La holgura es ese margen vital: “qué más da”. Da lo mismo pagar yo o que pague otro; da lo mismo invitar yo o que me inviten. Esa indiferencia es liberadora. Yo llegué a una fórmula: “En buena economía, una peseta es una peseta, pero la vida se pone triste”.
Recuerdo en Múnich: dos hombres desconocidos en un tranvía. Uno pidió un cigarrillo. El otro le dio un cigarrillo; el primero sacó una moneda —un groschen— y se la dio; el otro se la guardó con absoluta naturalidad. Era correcto, económicamente. Pero dije: esto no puede ser. Es el planteamiento puramente económico: correcto, pero vitalmente pobre.
Algo semejante ocurre con la generosidad del tiempo. En muchos países es dificilísimo ver a la gente ocupada: secretarios, excusas. El español tuvo un pudor de sus ocupaciones: aunque estuviera atosigado, recibía. Una holgura vital: acostarse más tarde, dormir menos, dejar trabajo para mañana, por recibir a alguien.
O la mujer española que recibía impecable, como si no hubiera hecho nada en todo el día, cuando llevaba una jornada infernal. Era otra holgura.
Pues bien: hay una visión lírica del dinero —deseos, espera, anticipación, satisfacción— y hay una visión prosaica: mecanismo, cuentas, obsesión, monotonía.
Hay un texto admirable de Ramón Gómez de la Serna: “Hace mucho tiempo que estoy enamorado de un azul”, y cuenta cómo, para merecer un objeto azul, hay que esperar, cumplir años, pasar por un año bisiesto. Eso da realce: expectativa, imaginación.

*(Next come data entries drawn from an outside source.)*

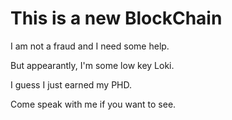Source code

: # This is a new BlockChain

I am not a fraud and I need some help.

But appearantly, I'm some low key Loki.

I guess I just earned my PHD.

Come speak with me if you want to see.
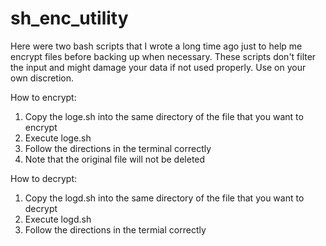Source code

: # sh_enc_utility
Here were two bash scripts that I wrote a long time ago just to help me encrypt files before backing up when necessary.
These scripts don't filter the input and might damage your data if not used properly. Use on your own discretion.

How to encrypt:
1. Copy the loge.sh into the same directory of the file that you want to encrypt
2. Execute loge.sh
3. Follow the directions in the terminal correctly
4. Note that the original file will not be deleted

How to decrypt:
1. Copy the logd.sh into the same directory of the file that you want to decrypt
2. Execute logd.sh
3. Follow the directions in the termial correctly
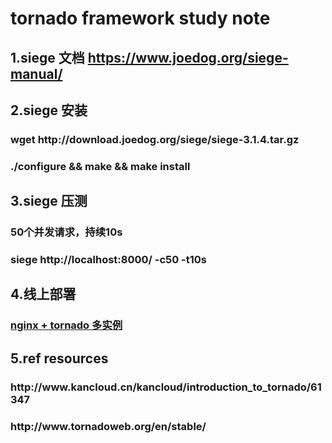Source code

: <h1>tornado framework study note </h1>

<h2>1.siege 文档 <a href="https://www.joedog.org/siege-manual/">https://www.joedog.org/siege-manual/</a></h2>

<h2>2.siege 安装</h2>
<h3>wget http://download.joedog.org/siege/siege-3.1.4.tar.gz</h3>
<h3>./configure && make && make install </h3>

<h2>3.siege 压测</h2>
<h3>50个并发请求，持续10s </h3>
<h3>siege http://localhost:8000/ -c50 -t10s </h3>

<h2>4.线上部署</h2>
<h3><a href="http://www.kancloud.cn/kancloud/introduction_to_tornado/61352">nginx + tornado 多实例</a></h3>

<h2>5.ref resources </h2>
<h3>http://www.kancloud.cn/kancloud/introduction_to_tornado/61347 </h3>
<h3>http://www.tornadoweb.org/en/stable/</h3>
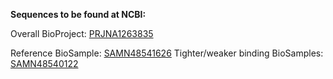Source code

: **Sequences to be found at NCBI:**

Overall BioProject: [PRJNA1263835](https://www.ncbi.nlm.nih.gov/bioproject/?term=PRJNA1263835)

Reference BioSample: [SAMN48541626](https://www.ncbi.nlm.nih.gov/biosample/?term=SAMN48541626)
Tighter/weaker binding BioSamples: [SAMN48540122](https://www.ncbi.nlm.nih.gov/biosample/?term=SAMN48540122)
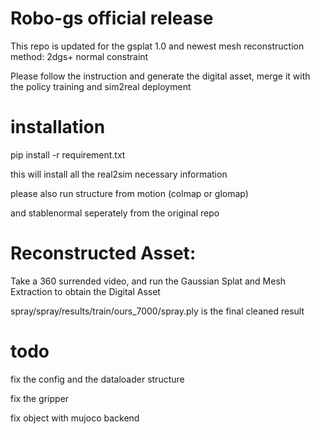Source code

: # Robo-gs official release
This repo is updated for the gsplat 1.0 and newest mesh reconstruction method: 2dgs+ normal constraint

Please follow the instruction and generate the digital asset, merge it with the policy training and sim2real deployment

# installation

pip install -r requirement.txt

this will install all the real2sim necessary information

please also run structure from motion (colmap or glomap)

and stablenormal seperately from the original repo




# Reconstructed Asset:


Take a 360 surrended video, and run the Gaussian Splat and Mesh Extraction to obtain the Digital Asset

spray/spray/results/train/ours_7000/spray.ply is the final cleaned result


# todo

fix the config and the dataloader structure


fix the gripper 

fix object with mujoco backend



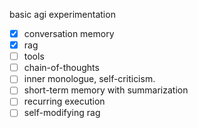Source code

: basic agi experimentation

- [x] conversation memory
- [x] rag
- [ ] tools
- [ ] chain-of-thoughts
- [ ] inner monologue, self-criticism.
- [ ] short-term memory with summarization
- [ ] recurring execution
- [ ] self-modifying rag
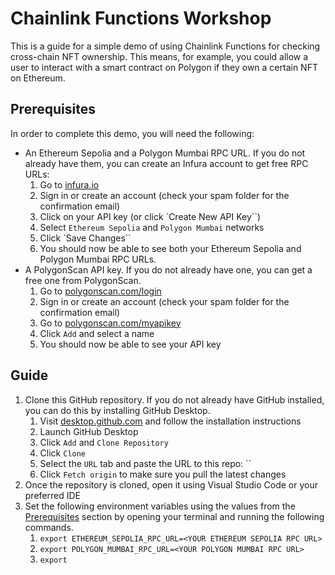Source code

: # Chainlink Functions Workshop

This is a guide for a simple demo of using Chainlink Functions for checking cross-chain NFT ownership. This means, for example, you could allow a user to interact with a smart contract on Polygon if they own a certain NFT on Ethereum.

## Prerequisites

In order to complete this demo, you will need the following:

- An Ethereum Sepolia and a Polygon Mumbai RPC URL. If you do not already have them, you can create an Infura account to get free RPC URLs:
   1. Go to [infura.io](https://www.infura.io/)
   2. Sign in or create an account (check your spam folder for the confirmation email)
   3. Click on your API key (or click `Create New API Key``)
   4. Select `Ethereum Sepolia` and `Polygon Mumbai` networks
   5. Click `Save Changes``
   6. You should now be able to see both your Ethereum Sepolia and Polygon Mumbai RPC URLs.
- A PolygonScan API key. If you do not already have one, you can get a free one from PolygonScan.
  1. Go to [polygonscan.com/login](https://polygonscan.com/login)
  2. Sign in or create an account (check your spam folder for the confirmation email)
  3. Go to [polygonscan.com/myapikey](https://polygonscan.com/myapikey)
  4. Click `Add` and select a name
  5. You should now be able to see your API key

## Guide

1. Clone this GitHub repository. If you do not already have GitHub installed, you can do this by installing GitHub Desktop.
   1. Visit [desktop.github.com](https://desktop.github.com/) and follow the installation instructions
   2. Launch GitHub Desktop
   3. Click `Add` and `Clone Repository`
   4. Click `Clone`
   5. Select the `URL` tab and paste the URL to this repo: ``
   6. Click `Fetch origin` to make sure you pull the latest changes
2. Once the repository is cloned, open it using Visual Studio Code or your preferred IDE
3. Set the following environment variables using the values from the [Prerequisites](#prerequisites) section by opening your terminal and running the following commands.
   1. `export ETHEREUM_SEPOLIA_RPC_URL=<YOUR ETHEREUM SEPOLIA RPC URL>`
   2. `export POLYGON_MUMBAI_RPC_URL=<YOUR POLYGON MUMBAI RPC URL>`
   3. `export `
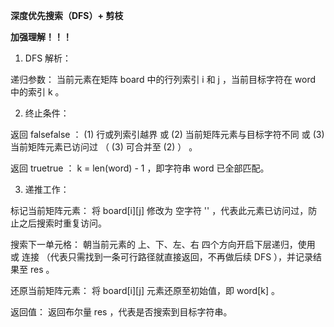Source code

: **深度优先搜索（DFS）+ 剪枝**

**加强理解！！！**

1. DFS 解析：

递归参数： 当前元素在矩阵 board 中的行列索引 i 和 j ，当前目标字符在 word 中的索引 k 。

2. 终止条件：

返回 falsefalse ： (1) 行或列索引越界 或 (2) 当前矩阵元素与目标字符不同 或 (3) 当前矩阵元素已访问过 （ (3) 可合并至 (2) ） 。

返回 truetrue ： k = len(word) - 1 ，即字符串 word 已全部匹配。

3. 递推工作：

标记当前矩阵元素： 将 board[i][j] 修改为 空字符 '' ，代表此元素已访问过，防止之后搜索时重复访问。

搜索下一单元格： 朝当前元素的 上、下、左、右 四个方向开启下层递归，使用 或 连接 （代表只需找到一条可行路径就直接返回，不再做后续 DFS ），并记录结果至 res 。

还原当前矩阵元素： 将 board[i][j] 元素还原至初始值，即 word[k] 。

返回值： 返回布尔量 res ，代表是否搜索到目标字符串。
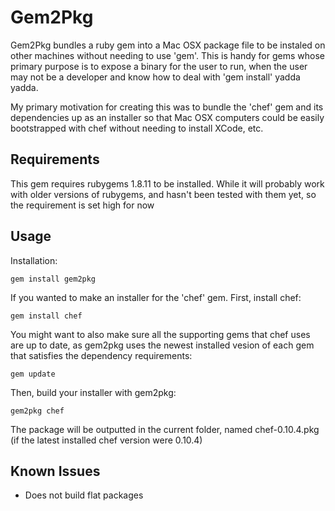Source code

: # Gem2Pkg

Gem2Pkg bundles a ruby gem into a Mac OSX package file to be instaled on other machines without needing to use 'gem'.  This is handy for gems whose primary purpose is to expose a binary for the user to run, when the user may not be a developer and know how to deal with 'gem install' yadda yadda.

My primary motivation for creating this was to bundle the 'chef' gem and its dependencies up as an installer so that Mac OSX computers could be easily bootstrapped with chef without needing to install XCode, etc.

## Requirements

This gem requires rubygems 1.8.11 to be installed.  While it will probably work with older versions of rubygems, and hasn't been tested with them yet, so the requirement is set high for now

## Usage

Installation:

	gem install gem2pkg

If you wanted to make an installer for the 'chef' gem.  First, install chef:

	gem install chef

You might want to also make sure all the supporting gems that chef uses are up to date, as gem2pkg uses the newest installed vesion of each gem that satisfies the dependency requirements:

	gem update

Then, build your installer with gem2pkg:

	gem2pkg chef

The package will be outputted in the current folder, named chef-0.10.4.pkg (if the latest installed chef version were 0.10.4)

## Known Issues

* Does not build flat packages
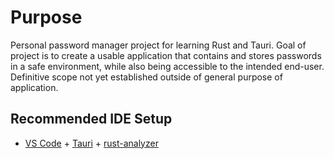 # Purpose

Personal password manager project for learning Rust and Tauri.
Goal of project is to create a usable application that contains and stores passwords in a safe environment, while also being accessible to the intended end-user.
Definitive scope not yet established outside of general purpose of application.

## Recommended IDE Setup

- [VS Code](https://code.visualstudio.com/) + [Tauri](https://marketplace.visualstudio.com/items?itemName=tauri-apps.tauri-vscode) + [rust-analyzer](https://marketplace.visualstudio.com/items?itemName=rust-lang.rust-analyzer)
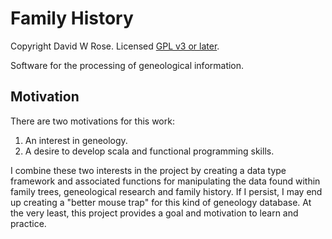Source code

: # Family History

Copyright David W Rose. Licensed [GPL v3 or later](https://www.gnu.org/licenses/gpl-3.0.html).

Software for the processing of geneological information.


## Motivation

There are two motivations for this work:

1. An interest in geneology.
2. A desire to develop scala and functional programming skills.

I combine these two interests in the project by creating a data type framework and associated
functions for manipulating the data found within family trees, geneological research and family history.
If I persist, I may end up creating a "better mouse trap" for this kind of geneology database.  At the
very least, this project provides a goal and motivation to learn and practice.

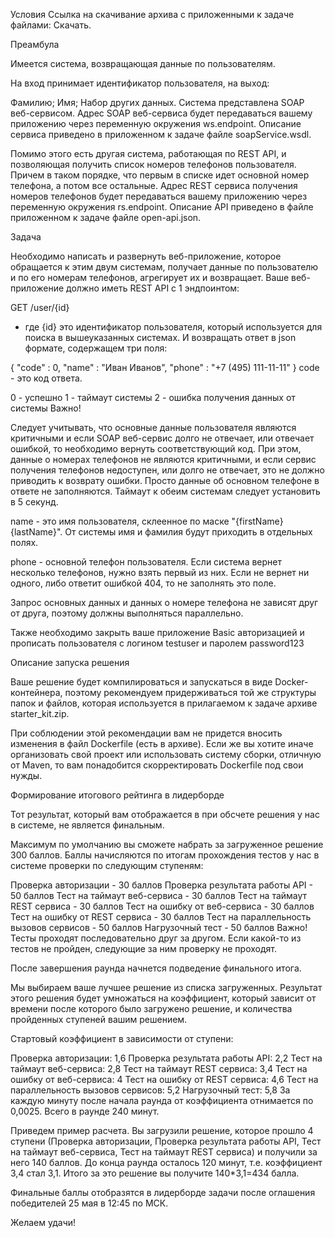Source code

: Условия
Ссылка на скачивание архива с приложенными к задаче файлами: Скачать.



Преамбула

Имеется система, возвращающая данные по пользователям.

На вход принимает идентификатор пользователя, на выход:

Фамилию;
Имя;
Набор других данных.
Система представлена SOAP веб-сервисом. Адрес SOAP веб-сервиса будет передаваться вашему приложению через переменную окружения ws.endpoint. Описание сервиса приведено в приложенном к задаче файле soapService.wsdl.

Помимо этого есть другая система, работающая по REST API, и позволяющая получить список номеров телефонов пользователя. Причем в таком порядке, что первым в списке идет основной номер телефона, а потом все остальные. Адрес REST сервиса получения номеров телефонов будет передаваться вашему приложению через переменную окружения rs.endpoint. Описание API приведено в файле приложенном к задаче файле open-api.json.





Задача

Необходимо написать и развернуть веб-приложение, которое обращается к этим двум системам, получает данные по пользователю и по его номерам телефонов, агрегирует их и возвращает. Ваше веб-приложение должно иметь REST API с 1 эндпоинтом:

GET /user/{id}
- где {id} это идентификатор пользователя, который используется для поиска в вышеуказанных системах. И возвращать ответ в json формате, содержащем три поля:

{
"code" : 0,
"name" : "Иван Иванов",
"phone" : "+7 (495) 111-11-11"
}
code - это код ответа.

0 - успешно
1 - таймаут системы
2 - ошибка получения данных от системы
Важно!

Следует учитывать, что основные данные пользователя являются критичными и если SOAP веб-сервис долго не отвечает, или отвечает ошибкой, то необходимо вернуть соответствующий код.
При этом, данные о номерах телефонов не являются критичными, и если сервис получения телефонов недоступен, или долго не отвечает, это не должно приводить к возврату ошибки. Просто данные об основном телефоне в ответе не заполняются.
Таймаут к обеим системам следует установить в 5 секунд.



name - это имя пользователя, склеенное по маске "{firstName} {lastName}". От системы имя и фамилия будут приходить в отдельных полях.



phone - основной телефон пользователя. Если система вернет несколько телефонов, нужно взять первый из них. Если не вернет ни одного, либо ответит ошибкой 404, то не заполнять это поле.

Запрос основных данных и данных о номере телефона не зависят друг от друга, поэтому должны выполняться параллельно.

Также необходимо закрыть ваше приложение Basic авторизацией и прописать пользователя с логином testuser и паролем password123



Описание запуска решения

Ваше решение будет компилироваться и запускаться в виде Docker-контейнера, поэтому рекомендуем придерживаться той же структуры папок и файлов, которая используется в прилагаемом к задаче архиве starter_kit.zip.

При соблюдении этой рекомендации вам не придется вносить изменения в файл Dockerfile (есть в архиве). Если же вы хотите иначе организовать свой проект или использовать систему сборки, отличную от Maven, то вам понадобится скорректировать Dockerfile под свои нужды.



Формирование итогового рейтинга в лидерборде

Тот результат, который вам отображается в при обсчете решения у нас в системе, не является финальным.

Максимум по умолчанию вы сможете набрать за загруженное решение 300 баллов. Баллы начисляются по итогам прохождения тестов у нас в системе проверки по следующим ступеням:

Проверка авторизации - 30 баллов
Проверка результата работы API - 50 баллов
Тест на таймаут веб-сервиса - 30 баллов
Тест на таймаут REST сервиса - 30 баллов
Тест на ошибку от веб-сервиса - 30 баллов
Тест на ошибку от REST сервиса - 30 баллов
Тест на параллельность вызовов сервисов - 50 баллов
Нагрузочный тест - 50 баллов
Важно! Тесты проходят последовательно друг за другом. Если какой-то из тестов не пройден, следующие за ним проверку не проходят.

После завершения раунда начнется подведение финального итога.

Мы выбираем ваше лучшее решение из списка загруженных. Результат этого решения будет умножаться на коэффициент, который зависит от времени после которого было загружено решение, и количества пройденных ступеней вашим решением.

Стартовый коэффициент в зависимости от ступени:

Проверка авторизации: 1,6
Проверка результата работы API: 2,2
Тест на таймаут веб-сервиса: 2,8
Тест на таймаут REST сервиса: 3,4
Тест на ошибку от веб-сервиса: 4
Тест на ошибку от REST сервиса: 4,6
Тест на параллельность вызовов сервисов: 5,2
Нагрузочный тест: 5,8
За каждую минуту после начала раунда от коэффициента отнимается по 0,0025. Всего в раунде 240 минут.

Приведем пример расчета. Вы загрузили решение, которое прошло 4 ступени (Проверка авторизации, Проверка результата работы API, Тест на таймаут веб-сервиса, Тест на таймаут REST сервиса) и получили за него 140 баллов. До конца раунда осталось 120 минут, т.е. коэффициент 3,4 стал 3,1. Итого за это решение вы получите 140*3,1=434 балла.

Финальные баллы отобразятся в лидерборде задачи после оглашения победителей 25 мая в 12:45 по МСК.

Желаем удачи!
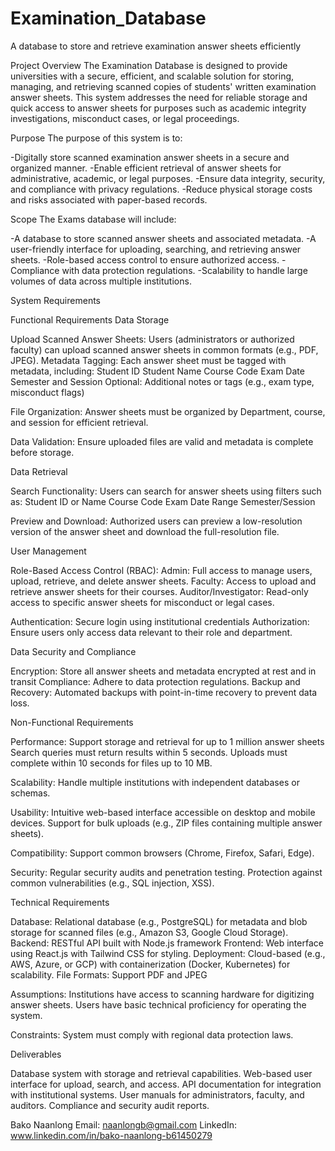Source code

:   # Examination_Database
A database to store and retrieve examination answer sheets efficiently

Project Overview
The Examination Database is designed to provide universities with a secure, efficient, and scalable solution for storing, managing, and retrieving scanned copies of students' written examination answer sheets. This system addresses the need for reliable storage and quick access to answer sheets for purposes such as academic integrity investigations, misconduct cases, or legal proceedings.

Purpose
The purpose of this system is to:

-Digitally store scanned examination answer sheets in a secure and organized manner.
-Enable efficient retrieval of answer sheets for administrative, academic, or legal purposes.
-Ensure data integrity, security, and compliance with privacy regulations.
-Reduce physical storage costs and risks associated with paper-based records.

Scope
The Exams database will include:

-A database to store scanned answer sheets and associated metadata.
-A user-friendly interface for uploading, searching, and retrieving answer sheets.
-Role-based access control to ensure authorized access.
-Compliance with data protection regulations.
-Scalability to handle large volumes of data across multiple institutions.

System Requirements

Functional Requirements
Data Storage

Upload Scanned Answer Sheets: Users (administrators or authorized faculty) can upload scanned answer sheets in common formats (e.g., PDF, JPEG).
Metadata Tagging: Each answer sheet must be tagged with metadata, including:
Student ID
Student Name
Course Code
Exam Date
Semester and Session
Optional: Additional notes or tags (e.g., exam type, misconduct flags)


File Organization: Answer sheets must be organized by Department, course, and session for efficient retrieval.

Data Validation: Ensure uploaded files are valid and metadata is complete before storage.


Data Retrieval

Search Functionality: Users can search for answer sheets using filters such as:
Student ID or Name
Course Code
Exam Date Range
Semester/Session

Preview and Download: Authorized users can preview a low-resolution version of the answer sheet and download the full-resolution file.


User Management

Role-Based Access Control (RBAC):
Admin: Full access to manage users, upload, retrieve, and delete answer sheets.
Faculty: Access to upload and retrieve answer sheets for their courses.
Auditor/Investigator: Read-only access to specific answer sheets for misconduct or legal cases.


Authentication: Secure login using institutional credentials
Authorization: Ensure users only access data relevant to their role and department.

Data Security and Compliance

Encryption: Store all answer sheets and metadata encrypted at rest and in transit
Compliance: Adhere to data protection regulations.
Backup and Recovery: Automated backups with point-in-time recovery to prevent data loss.

Non-Functional Requirements

Performance:
Support storage and retrieval for up to 1 million answer sheets
Search queries must return results within 5 seconds.
Uploads must complete within 10 seconds for files up to 10 MB.

Scalability:
Handle multiple institutions with independent databases or schemas.

Usability:
Intuitive web-based interface accessible on desktop and mobile devices.
Support for bulk uploads (e.g., ZIP files containing multiple answer sheets).

Compatibility:
Support common browsers (Chrome, Firefox, Safari, Edge).

Security:
Regular security audits and penetration testing.
Protection against common vulnerabilities (e.g., SQL injection, XSS).


Technical Requirements

Database: Relational database (e.g., PostgreSQL) for metadata and blob storage for scanned files (e.g., Amazon S3, Google Cloud Storage).
Backend: RESTful API built with Node.js framework 
Frontend: Web interface using React.js with Tailwind CSS for styling.
Deployment: Cloud-based (e.g., AWS, Azure, or GCP) with containerization (Docker, Kubernetes) for scalability.
File Formats: Support PDF and JPEG


Assumptions:
Institutions have access to scanning hardware for digitizing answer sheets.
Users have basic technical proficiency for operating the system.

Constraints:
System must comply with regional data protection laws.

Deliverables

Database system with storage and retrieval capabilities.
Web-based user interface for upload, search, and access.
API documentation for integration with institutional systems.
User manuals for administrators, faculty, and auditors.
Compliance and security audit reports.

Bako Naanlong
Email: naanlongb@gmail.com
LinkedIn: www.linkedin.com/in/bako-naanlong-b61450279

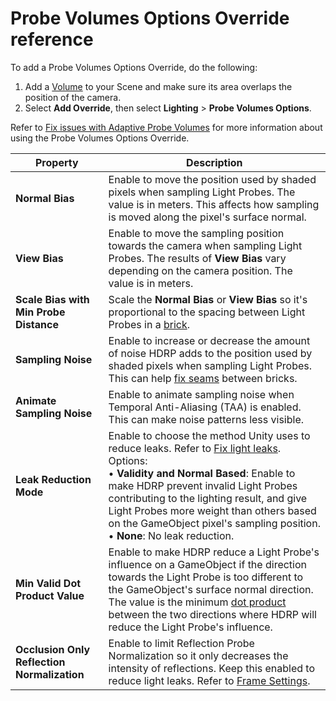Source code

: # Probe Volumes Options Override reference

To add a Probe Volumes Options Override, do the following:

1. Add a [Volume](understand-volumes.md) to your Scene and make sure its area overlaps the position of the camera.
2. Select **Add Override**, then select **Lighting** > **Probe Volumes Options**.

Refer to [Fix issues with Adaptive Probe Volumes](probevolumes-fixissues.md) for more information about using the Probe Volumes Options Override.

| **Property**                           | **Description** |
|------------------------------------|-------------|
| **Normal Bias**   | Enable to move the position used by shaded pixels when sampling Light Probes. The value is in meters. This affects how sampling is moved along the pixel's surface normal. |
| **View Bias**  | Enable to move the sampling position towards the camera when sampling Light Probes. The results of **View Bias** vary depending on the camera position. The value is in meters. |
| **Scale Bias with Min Probe Distance** | Scale the **Normal Bias** or **View Bias** so it's proportional to the spacing between Light Probes in a [brick](probevolumes-concept.md#how-probe-volumes-work). |
| **Sampling Noise** | Enable to increase or decrease the amount of noise HDRP adds to the position used by shaded pixels when sampling Light Probes. This can help [fix seams](probevolumes-fixissues.md#fix-seams) between bricks. |
| **Animate Sampling Noise** | Enable to animate sampling noise when Temporal Anti-Aliasing (TAA) is enabled. This can make noise patterns less visible. |
| **Leak Reduction Mode** | Enable to choose the method Unity uses to reduce leaks. Refer to [Fix light leaks](probevolumes-fixissues.md#fix-light-leaks).<br/>Options:<br/>&#8226; **Validity and Normal Based**: Enable to make HDRP prevent invalid Light Probes contributing to the lighting result, and give Light Probes more weight than others based on the GameObject pixel's sampling position.<br/>&#8226; **None**: No leak reduction.
| **Min Valid Dot Product Value** | Enable to make HDRP reduce a Light Probe's influence on a GameObject if the direction towards the Light Probe is too different to the GameObject's surface normal direction. The value is the minimum [dot product](https://docs.unity3d.com/ScriptReference/Vector3.Dot.html) between the two directions where HDRP will reduce the Light Probe's influence. |
| **Occlusion Only Reflection Normalization** | Enable to limit Reflection Probe Normalization so it only decreases the intensity of reflections. Keep this enabled to reduce light leaks. Refer to [Frame Settings](frame-settings-reference.md#lighting). |
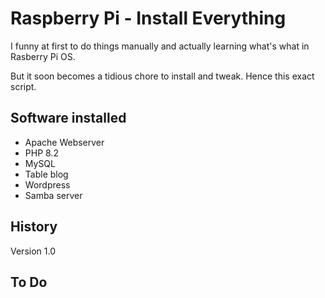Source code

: # Raspberry Pi - Install Everything

I funny at first to do things manually and actually learning what's what in Rasberry Pi OS.

But it soon becomes a tidious chore to install and tweak. Hence this exact script.

## Software installed
* Apache Webserver
* PHP 8.2
* MySQL
* Table blog
* Wordpress
* Samba server

## History
Version 1.0

## To Do
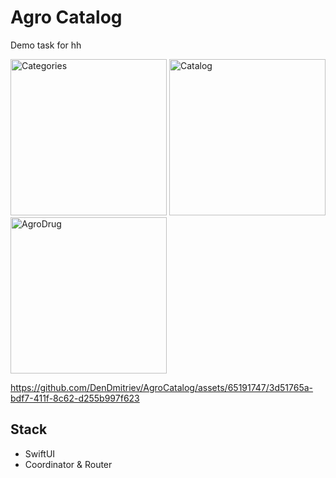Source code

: # Agro Catalog

Demo task for hh

<img width="250" alt="Categories" src="https://github.com/DenDmitriev/AgroCatalog/assets/65191747/b11cbee8-c1ea-44bd-ba18-5916c86dc381">
<img width="250" alt="Catalog" src="https://github.com/DenDmitriev/AgroCatalog/assets/65191747/019f20d0-ba8f-4984-b231-96162990d399">
<img width="250" alt="AgroDrug" src="https://github.com/DenDmitriev/AgroCatalog/assets/65191747/a36aeaa6-86f8-4e07-b0eb-d042cb4fd367">


https://github.com/DenDmitriev/AgroCatalog/assets/65191747/3d51765a-bdf7-411f-8c62-d255b997f623

## Stack
- SwiftUI
- Coordinator & Router
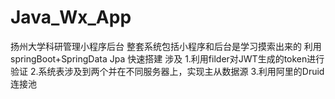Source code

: # Java_Wx_App
扬州大学科研管理小程序后台
整套系统包括小程序和后台是学习摸索出来的
利用springBoot+SpringData Jpa 快速搭建
涉及
1.利用filder对JWT生成的token进行验证
2.系统表涉及到两个并在不同服务器上，实现主从数据源
3.利用阿里的Druid连接池
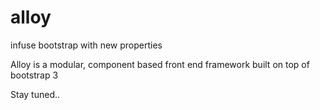alloy
=====

infuse bootstrap with new properties

Alloy is a modular, component based front end framework built on top of bootstrap 3

Stay tuned..
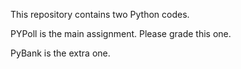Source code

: This repository contains two Python codes.

PYPoll is the main assignment. Please grade this one.

PyBank is the extra one.
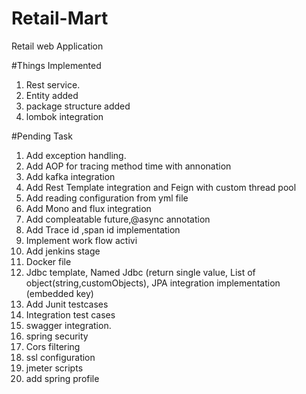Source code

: # Retail-Mart
Retail web Application

#Things Implemented

1. Rest service.
2. Entity added
3. package structure added
4. lombok integration

#Pending Task

1. Add exception handling.
2. Add AOP for tracing method time with annonation
3. Add kafka integration
4. Add Rest Template integration and Feign with custom thread pool
5. Add reading configuration from yml file
5. Add Mono and flux integration
6. Add compleatable future,@async annotation
7. Add Trace id ,span id implementation
8. Implement work flow activi 
9. Add jenkins stage
10. Docker file
11. Jdbc template, Named Jdbc (return single value, List of object(string,customObjects), JPA integration implementation (embedded key)
12. Add Junit testcases
13. Integration test cases
14. swagger integration.
15. spring security
16. Cors filtering
17. ssl configuration
18. jmeter scripts
19. add spring profile 


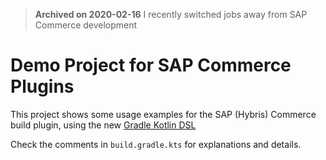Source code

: > **Archived on 2020-02-16**
> I recently switched jobs away from SAP Commerce development

# Demo Project for SAP Commerce Plugins

This project shows some usage examples for the SAP (Hybris) Commerce build plugin,
using the new [Gradle Kotlin DSL][dsl]

Check the comments in `build.gradle.kts` for explanations and details.

[dsl]: https://docs.gradle.org/current/userguide/kotlin_dsl.html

Lo contrario es comprar en rebajas cualquier cosa azul solo por comprar.
El problema es que hoy el planteamiento económico se hace en términos rigurosamente prosaicos: no de deseos, sino de cuentas. Las cuentas tienen su lugar: el dinero es magnitud, cálculo. Pero las cuentas quitan expectativa, deseo, ilusión.
Yo durante mucho tiempo no supe nunca lo que ganaba ni lo que gastaba: solo hacía “arqueo”, ver lo que quedaba —siempre menos de lo esperado—. Pero con el sistema actual de impuestos hay que ocuparse: hacer cuentas. Y lo más penoso de los impuestos no es pagarlos: es tener que ocuparse de ellos.
Nos pagan algo y pensamos: “en realidad, es la mitad; la otra mitad se la lleva el fisco”, y ya hay decepción en el acto del cobro. Antes había un impuesto de utilidades, del 15%: se pagaba y se acabó. Ahora se acumula, se deduce poco, y se entra en una complicación que se parece a los manuales de confesores del siglo XVI: lista de “pecados” y cuántas veces.
Y hay algo más: en España —y en otros países— casi ni siquiera se puede dar dinero. Si ustedes dan dinero a alguien, es donación y hay impuestos. Uno paga por ganarlo, y paga por darlo. Esto produce malestar: reduce la libertad, la fruición.
Y aquí entra algo central: la pérdida del sentido de la espera. Se ha perdido el sentido del noviazgo —como espera ilusionada—. Hoy se pide “ya”, se exige “ya”. Nadie propone: se exige. Se exige al Estado, se exige a los demás, y hasta se “exige” a Dios. Es una fórmula reveladora: impaciencia, falta de anticipación, falta de goce del tiempo.
Y como ven ustedes, esto enlaza con todo lo que estamos examinando: lirismo y prosaísmo como dos formas de instalación en la vida. Desde el modo de gastar dinero hasta el modo de imaginar la muerte.
La vida avanza hacia la muerte inevitablemente. Podemos imaginarla con esperanza o sin ella; pero, en todo caso, con imaginación o sin ella, con dramatismo o con prosaísmo. Hoy muchos creen que la vida se termina y se acabó. Pero incluso la incertidumbre —qué pasará—, la posibilidad de otra vida, la imaginación de su contenido, da argumento, anticipación, lirismo. De otro modo, es mera extinción biológica, como una cosa.